Entre las anécdotas napoleónicas en Alemania, una en especial es muy curiosa, como si nos adelantara el triunfo de Fidelio y el ocaso de Napoleón:

En 1804, Napoleón llega por primera vez a Bonn, y se instala en el Belderbuscher Hof, donde hoy se encuentra la Ópera, con gran prisa por verificar si los muros y la torre de la ciudad eran adecuados para crear una nueva fortificación. Cabalga hasta Kreuzberg y luego en agudo trote alrededor de la ciudad. En la empinada Vogtgasse que lleva al Rin le sobrevino un mal percance: su caballo tropieza en los adoquines y el emperador se precipita hacia adelante. Si uno de los generales no se hubiera apresurado a intervenir rápidamente, hubiera ocurrido un desastre. Apenas vuelto a su silla de montar, Napoleón, todavía pálido, se dirige a su salvador: «¿Puede ser Bonn fortaleza?» El general, sabiendo lo supersticioso que es el corso, le responde: «No, señor, no parece aconsejable».

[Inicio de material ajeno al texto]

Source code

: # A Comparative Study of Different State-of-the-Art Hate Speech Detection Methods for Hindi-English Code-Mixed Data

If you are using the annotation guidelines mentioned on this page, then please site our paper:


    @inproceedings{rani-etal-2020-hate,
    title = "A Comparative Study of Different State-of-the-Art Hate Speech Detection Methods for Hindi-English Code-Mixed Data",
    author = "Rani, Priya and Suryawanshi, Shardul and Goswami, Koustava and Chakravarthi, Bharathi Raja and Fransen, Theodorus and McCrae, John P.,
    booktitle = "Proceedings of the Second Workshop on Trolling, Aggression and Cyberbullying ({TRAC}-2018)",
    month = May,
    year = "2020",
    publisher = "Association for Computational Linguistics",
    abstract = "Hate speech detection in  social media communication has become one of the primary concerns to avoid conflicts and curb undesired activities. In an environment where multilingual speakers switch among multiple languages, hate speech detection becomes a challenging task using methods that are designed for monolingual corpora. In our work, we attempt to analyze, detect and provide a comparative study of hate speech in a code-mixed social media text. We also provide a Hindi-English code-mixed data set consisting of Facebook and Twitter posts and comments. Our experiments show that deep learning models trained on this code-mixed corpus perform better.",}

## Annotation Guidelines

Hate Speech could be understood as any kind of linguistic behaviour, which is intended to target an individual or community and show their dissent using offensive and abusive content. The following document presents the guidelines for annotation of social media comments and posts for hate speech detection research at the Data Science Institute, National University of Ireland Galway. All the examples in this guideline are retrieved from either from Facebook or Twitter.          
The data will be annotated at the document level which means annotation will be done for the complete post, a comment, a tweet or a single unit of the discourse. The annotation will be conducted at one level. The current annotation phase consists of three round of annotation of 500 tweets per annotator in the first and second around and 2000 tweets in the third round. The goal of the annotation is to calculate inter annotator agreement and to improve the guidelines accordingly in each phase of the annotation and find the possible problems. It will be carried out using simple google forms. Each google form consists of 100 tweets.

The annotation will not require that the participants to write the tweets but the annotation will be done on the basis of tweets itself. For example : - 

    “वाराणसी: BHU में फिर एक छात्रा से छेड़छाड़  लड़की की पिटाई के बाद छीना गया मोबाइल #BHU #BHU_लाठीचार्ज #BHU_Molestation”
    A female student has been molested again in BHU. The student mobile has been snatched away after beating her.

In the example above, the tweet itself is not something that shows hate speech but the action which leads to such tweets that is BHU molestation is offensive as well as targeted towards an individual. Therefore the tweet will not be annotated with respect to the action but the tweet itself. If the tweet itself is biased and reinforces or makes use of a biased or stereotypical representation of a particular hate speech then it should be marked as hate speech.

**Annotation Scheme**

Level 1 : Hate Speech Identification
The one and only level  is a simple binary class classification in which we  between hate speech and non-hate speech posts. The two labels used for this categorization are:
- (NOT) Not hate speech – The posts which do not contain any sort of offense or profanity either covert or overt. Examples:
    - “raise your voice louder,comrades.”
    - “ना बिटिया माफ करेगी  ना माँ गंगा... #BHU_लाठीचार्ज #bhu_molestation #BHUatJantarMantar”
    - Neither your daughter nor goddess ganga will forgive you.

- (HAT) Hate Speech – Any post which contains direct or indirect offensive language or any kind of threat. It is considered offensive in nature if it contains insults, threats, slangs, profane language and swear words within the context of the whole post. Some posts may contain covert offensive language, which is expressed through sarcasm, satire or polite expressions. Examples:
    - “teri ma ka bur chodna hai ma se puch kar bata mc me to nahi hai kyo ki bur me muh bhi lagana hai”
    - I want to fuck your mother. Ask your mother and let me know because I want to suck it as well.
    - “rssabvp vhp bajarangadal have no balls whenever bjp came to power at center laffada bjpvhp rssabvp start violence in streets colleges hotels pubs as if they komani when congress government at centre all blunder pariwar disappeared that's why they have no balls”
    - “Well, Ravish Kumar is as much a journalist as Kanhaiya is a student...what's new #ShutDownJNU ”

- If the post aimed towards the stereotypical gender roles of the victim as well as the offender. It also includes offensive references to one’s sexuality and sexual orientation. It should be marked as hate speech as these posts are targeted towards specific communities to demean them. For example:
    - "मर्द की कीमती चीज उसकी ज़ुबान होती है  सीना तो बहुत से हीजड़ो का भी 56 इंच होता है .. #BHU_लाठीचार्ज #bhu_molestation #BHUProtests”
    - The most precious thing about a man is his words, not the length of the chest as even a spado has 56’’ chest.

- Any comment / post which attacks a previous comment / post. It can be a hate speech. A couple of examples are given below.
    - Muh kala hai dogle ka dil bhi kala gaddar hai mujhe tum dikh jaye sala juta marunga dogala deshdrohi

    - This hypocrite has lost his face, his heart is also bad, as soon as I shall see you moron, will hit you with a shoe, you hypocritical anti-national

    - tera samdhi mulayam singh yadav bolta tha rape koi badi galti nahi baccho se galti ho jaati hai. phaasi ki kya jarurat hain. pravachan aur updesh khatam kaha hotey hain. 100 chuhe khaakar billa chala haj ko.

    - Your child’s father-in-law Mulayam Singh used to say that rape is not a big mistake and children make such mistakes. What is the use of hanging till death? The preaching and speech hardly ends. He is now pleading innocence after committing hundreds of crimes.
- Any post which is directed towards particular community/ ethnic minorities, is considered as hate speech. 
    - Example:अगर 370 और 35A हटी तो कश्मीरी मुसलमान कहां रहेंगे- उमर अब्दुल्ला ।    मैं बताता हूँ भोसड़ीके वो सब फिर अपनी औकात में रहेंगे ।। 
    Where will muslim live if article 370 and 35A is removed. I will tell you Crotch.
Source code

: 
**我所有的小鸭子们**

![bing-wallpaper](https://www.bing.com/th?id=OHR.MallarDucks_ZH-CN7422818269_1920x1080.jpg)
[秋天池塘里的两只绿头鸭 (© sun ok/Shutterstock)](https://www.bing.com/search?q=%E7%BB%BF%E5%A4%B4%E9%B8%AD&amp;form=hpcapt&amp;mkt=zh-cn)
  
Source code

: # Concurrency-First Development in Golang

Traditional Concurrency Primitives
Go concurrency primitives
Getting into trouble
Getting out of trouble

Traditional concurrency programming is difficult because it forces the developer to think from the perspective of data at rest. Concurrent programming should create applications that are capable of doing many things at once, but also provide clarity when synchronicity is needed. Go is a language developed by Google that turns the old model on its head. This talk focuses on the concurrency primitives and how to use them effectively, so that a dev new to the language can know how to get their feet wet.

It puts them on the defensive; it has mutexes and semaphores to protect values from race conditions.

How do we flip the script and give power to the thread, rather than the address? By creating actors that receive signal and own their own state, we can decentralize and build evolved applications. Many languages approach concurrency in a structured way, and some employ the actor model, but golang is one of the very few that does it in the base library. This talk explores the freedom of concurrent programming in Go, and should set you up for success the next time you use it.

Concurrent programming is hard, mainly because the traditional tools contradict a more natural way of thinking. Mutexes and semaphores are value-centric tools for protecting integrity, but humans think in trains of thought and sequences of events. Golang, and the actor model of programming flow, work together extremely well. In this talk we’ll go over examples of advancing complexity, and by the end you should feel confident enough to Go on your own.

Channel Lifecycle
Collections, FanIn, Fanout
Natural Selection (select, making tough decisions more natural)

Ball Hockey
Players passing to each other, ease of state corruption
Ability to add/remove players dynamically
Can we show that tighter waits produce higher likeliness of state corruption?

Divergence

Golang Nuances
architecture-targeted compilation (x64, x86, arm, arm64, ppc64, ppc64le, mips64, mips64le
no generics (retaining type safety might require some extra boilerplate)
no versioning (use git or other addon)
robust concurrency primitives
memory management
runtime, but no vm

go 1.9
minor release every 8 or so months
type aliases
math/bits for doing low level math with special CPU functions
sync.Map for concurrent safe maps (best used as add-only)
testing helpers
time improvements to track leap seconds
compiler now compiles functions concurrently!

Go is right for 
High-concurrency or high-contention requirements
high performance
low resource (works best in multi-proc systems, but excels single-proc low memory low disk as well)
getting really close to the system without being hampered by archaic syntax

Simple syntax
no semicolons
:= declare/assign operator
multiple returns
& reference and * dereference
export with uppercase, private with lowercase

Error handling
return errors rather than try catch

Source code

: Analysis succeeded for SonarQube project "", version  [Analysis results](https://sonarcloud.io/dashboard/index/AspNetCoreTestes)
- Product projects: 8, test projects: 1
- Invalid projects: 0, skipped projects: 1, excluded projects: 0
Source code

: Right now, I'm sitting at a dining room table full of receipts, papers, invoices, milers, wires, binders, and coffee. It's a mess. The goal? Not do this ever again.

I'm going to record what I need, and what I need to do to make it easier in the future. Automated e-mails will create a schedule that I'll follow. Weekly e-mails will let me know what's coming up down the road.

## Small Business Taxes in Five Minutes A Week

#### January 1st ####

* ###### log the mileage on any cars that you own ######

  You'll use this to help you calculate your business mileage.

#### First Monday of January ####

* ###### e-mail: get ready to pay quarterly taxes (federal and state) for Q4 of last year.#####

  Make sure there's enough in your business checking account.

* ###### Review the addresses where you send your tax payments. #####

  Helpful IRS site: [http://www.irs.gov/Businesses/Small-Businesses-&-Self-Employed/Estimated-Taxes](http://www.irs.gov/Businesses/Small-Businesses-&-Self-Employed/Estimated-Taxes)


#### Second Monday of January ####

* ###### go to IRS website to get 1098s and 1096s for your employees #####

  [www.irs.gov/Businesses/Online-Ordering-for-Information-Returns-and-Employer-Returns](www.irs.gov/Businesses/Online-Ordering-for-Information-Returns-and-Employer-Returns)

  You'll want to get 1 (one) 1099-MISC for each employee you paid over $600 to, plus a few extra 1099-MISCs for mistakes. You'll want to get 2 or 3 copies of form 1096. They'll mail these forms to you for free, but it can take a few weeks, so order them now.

Los hilos de la trama se cruzan de modo singular, quizá queriéndonos decir algo, pues ese mismo año se estrena la ópera Leonora, del compositor Ferdinando Paer, que a su vez se había basado en el libreto original en francés de Jean-Nicolas Bouilly, y que en 1798 otro compositor, Pierre Gaveaux, había asimismo utilizado para su ópera Léonore, ou l’amour conjugal. Beethoven poseía una partitura de la obra de Paer, pero se decanta por el título Fidelio, que deriva del latín fidelium (fiel), en referencia al nombre que asume Leonora al infiltrarse en la cárcel para salvar a su marido, Florestán, que es prisionero político. Esta fidelidad, sin embargo, parece ir más allá de lo marital, extendiéndose a la justicia y hermandad que se puede leer en el texto de la obra, y en Beethoven constituye acaso el motivo que lo inspiró a componer una ópera. La historia de Leonora es real, y ocurrió en Francia, pero por razones políticas, los acontecimientos se trasladaron a España, concretamente a Sevilla, para evitar la censura francesa. Un motivo más para sospechar de la traición de los ideales que le reclamaba a Napoleón.